_DATASET_
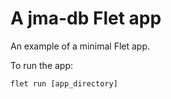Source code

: # A jma-db Flet app

An example of a minimal Flet app.

To run the app:

```
flet run [app_directory]
```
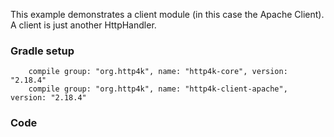 This example demonstrates a client module (in this case the Apache Client). A client is just another HttpHandler.

### Gradle setup
```
    compile group: "org.http4k", name: "http4k-core", version: "2.18.4"
    compile group: "org.http4k", name: "http4k-client-apache", version: "2.18.4"
```

### Code
<script src="http://gist-it.appspot.com/https://github.com/http4k/http4k/blob/master/src/docs/cookbook/client_as_a_function/example.kt"></script>
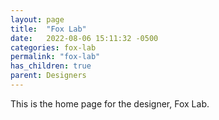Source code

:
 ```yaml
---
layout: page
title:  "Fox Lab"
date:   2022-08-06 15:11:32 -0500
categories: fox-lab
permalink: "fox-lab"
has_children: true
parent: Designers
---
```

This is the home page for the designer, Fox Lab.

_EXERCISE REQUIREMENTS_
Reproduce every entry word for word, but omit the pictures.

_PROBLEM SOLUTION_
Source code

: # A jma-db Flet app

An example of a minimal Flet app.

To run the app:

```
flet run [app_directory]
```
 This example demonstrates a client module (in this case the Apache Client). A client is just another HttpHandler.

### Gradle setup
```
    compile group: "org.http4k", name: "http4k-core", version: "2.18.4"
    compile group: "org.http4k", name: "http4k-client-apache", version: "2.18.4"
```

### Code
<script src="http://gist-it.appspot.com/https://github.com/http4k/http4k/blob/master/src/docs/cookbook/client_as_a_function/example.kt"></script>
Source code

:
 ```yaml
---
layout: page
title:  "Fox Lab"
date:   2022-08-06 15:11:32 -0500
categories: fox-lab
permalink: "fox-lab"
has_children: true
parent: Designers
---
```

This is the home page for the designer, Fox Lab.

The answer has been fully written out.